Kevin McCabe is a Professor of Law at George Mason University and holds appointments at George Mason’s Interdisciplinary Center for Economic Science, the Mercatus Center, and Krasnow Institute.
Having started my career as an experimental economist I probably have a little different, but I hope complimentary, perspective on behavioral economics and other experimental programs in general.
I view the difference between experimental and behavioral economics in terms of (1) what is studied, and (2) how it is studied. Experimental economists are interested in institutional and organizational rules and how these rules affect both, the joint behavior of participants, and the outcome generating, or process, performance of the institutional rules in question. To study this the experimental economist induces preferences and implements a microeconomic system. One major problem for this approach is that ‘risk preferences’ are very noisy, when induced, due either to, the added complexity imposed on subjects of having to work with induced preferences, or that the induced preferences conflict with a subject’s actual preferences. A second major problem with this approach is that institutional rules that are isolated in the lab often depend on on additional rules that are not being studied, or social and cultural norms that are not present in the lab. Experimental economists have learned to manage these problems and many interesting research papers have been produced.
Behavioral economists are interested in individual behavior, whether it be individual choices, strategic decision making, or competitive strategies in markets. The behavioral economist does not in general induce preferences, but does often use salient rewards in a well defined decision theoretic problem defined by decision theory, game theory, or price theory. As a consequence of not inducing the behavioral economist is interested in the nature of preferences, and the nature of decision making. One major problem for this approach is that preferences and decisions interact, and it is often not clear whether one is studying the former, the later, or a combination of both. A second major problem with this approach is that behavior observed in the lab may not capture the full computations that people are capable of making when augmented by technology and institutions. But again, behavioral economists have learned to manage these problems and many interesting research papers have been produced.

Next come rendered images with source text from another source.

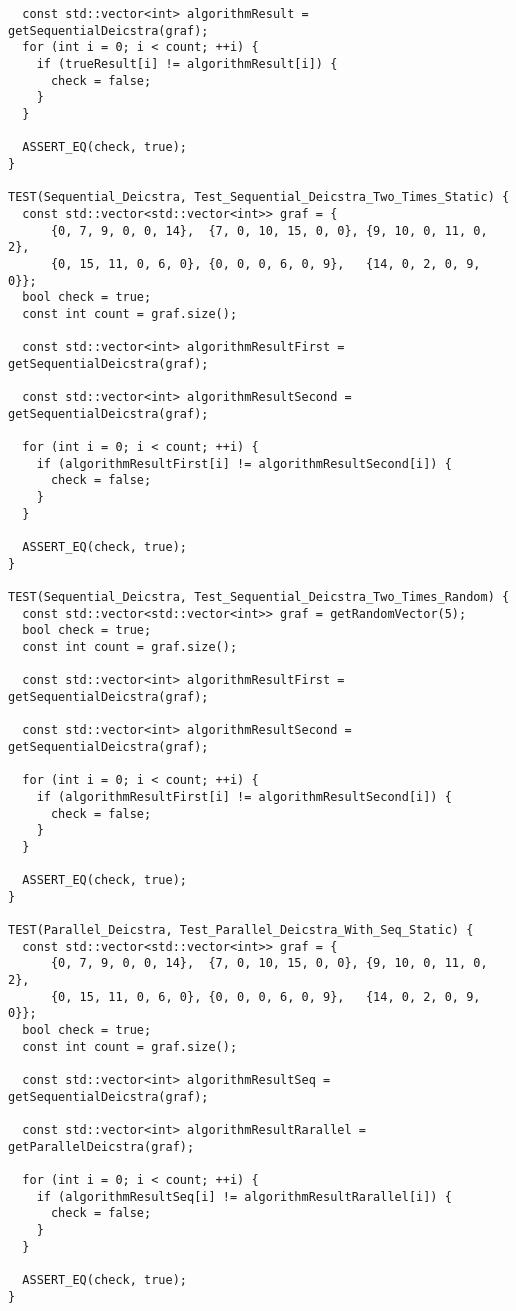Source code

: \documentclass{report}
\begin{document}
\begin{lstlisting}
  const std::vector<int> algorithmResult = getSequentialDeicstra(graf);
  for (int i = 0; i < count; ++i) {
    if (trueResult[i] != algorithmResult[i]) {
      check = false;
    }
  }

  ASSERT_EQ(check, true);
}

TEST(Sequential_Deicstra, Test_Sequential_Deicstra_Two_Times_Static) {
  const std::vector<std::vector<int>> graf = {
      {0, 7, 9, 0, 0, 14},  {7, 0, 10, 15, 0, 0}, {9, 10, 0, 11, 0, 2},
      {0, 15, 11, 0, 6, 0}, {0, 0, 0, 6, 0, 9},   {14, 0, 2, 0, 9, 0}};
  bool check = true;
  const int count = graf.size();

  const std::vector<int> algorithmResultFirst = getSequentialDeicstra(graf);

  const std::vector<int> algorithmResultSecond = getSequentialDeicstra(graf);

  for (int i = 0; i < count; ++i) {
    if (algorithmResultFirst[i] != algorithmResultSecond[i]) {
      check = false;
    }
  }

  ASSERT_EQ(check, true);
}

TEST(Sequential_Deicstra, Test_Sequential_Deicstra_Two_Times_Random) {
  const std::vector<std::vector<int>> graf = getRandomVector(5);
  bool check = true;
  const int count = graf.size();

  const std::vector<int> algorithmResultFirst = getSequentialDeicstra(graf);

  const std::vector<int> algorithmResultSecond = getSequentialDeicstra(graf);

  for (int i = 0; i < count; ++i) {
    if (algorithmResultFirst[i] != algorithmResultSecond[i]) {
      check = false;
    }
  }

  ASSERT_EQ(check, true);
}

TEST(Parallel_Deicstra, Test_Parallel_Deicstra_With_Seq_Static) {
  const std::vector<std::vector<int>> graf = {
      {0, 7, 9, 0, 0, 14},  {7, 0, 10, 15, 0, 0}, {9, 10, 0, 11, 0, 2},
      {0, 15, 11, 0, 6, 0}, {0, 0, 0, 6, 0, 9},   {14, 0, 2, 0, 9, 0}};
  bool check = true;
  const int count = graf.size();

  const std::vector<int> algorithmResultSeq = getSequentialDeicstra(graf);

  const std::vector<int> algorithmResultRarallel = getParallelDeicstra(graf);

  for (int i = 0; i < count; ++i) {
    if (algorithmResultSeq[i] != algorithmResultRarallel[i]) {
      check = false;
    }
  }

  ASSERT_EQ(check, true);
}


\end{lstlisting}
\end{document}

When I refer to experimental economists, or behavioral economists, I am referring to a researcher employing a specific methodology to explore a specific class of problems. So, in my experience, there are many researchers who employ more than one methodology, and this has proven to be very useful. But now I can be more specific, thus narrower, and I’m sure subject to more debate. Lets hypothesize that experiments are all about exploring the computations that humans make. Under this hypothesis both experimental economics and behavioral economics are methods for exploring computational mechanisms. In the former case institutions are mechanisms than make computations, and in the later case individuals are mechanisms that make computations, but in the end we will want a computational theory of economics that includes both. I think this is where we are heading and when I look at some of the most promising experimental programs including economic systems design, which seeks to engineer better institutions, and neuroeconomics, which seeks to understand the computations occurring in embodied brains, it seems that the computational hypothesis is one that will best integrate the different experimental methodologies and best serve to move experimentation forward.
This raises the question, should we use experiments to study the law? By my hypothesis anything computational can be studied experimentally, and in legal institutions and in legal decision making many interesting computations are made. This suggests that we could use experiments to study the law. The downside of course is that our experiments could mislead us, but any source of data could mislead us. In its favor experiments invite a form of structured debate that is almost impossible to have without them. In particular, if I don’t like your experiment, then I’m free to run my own counter experiment, and as long as both our experiments replicate, a good theory should be able to explain both results and lead us to a better understanding of the mechanism in question. If we agree to the theory but are still hesitant to apply our knowledge to the field we are now in a better position to design, and run, a field experiment that can help us decide.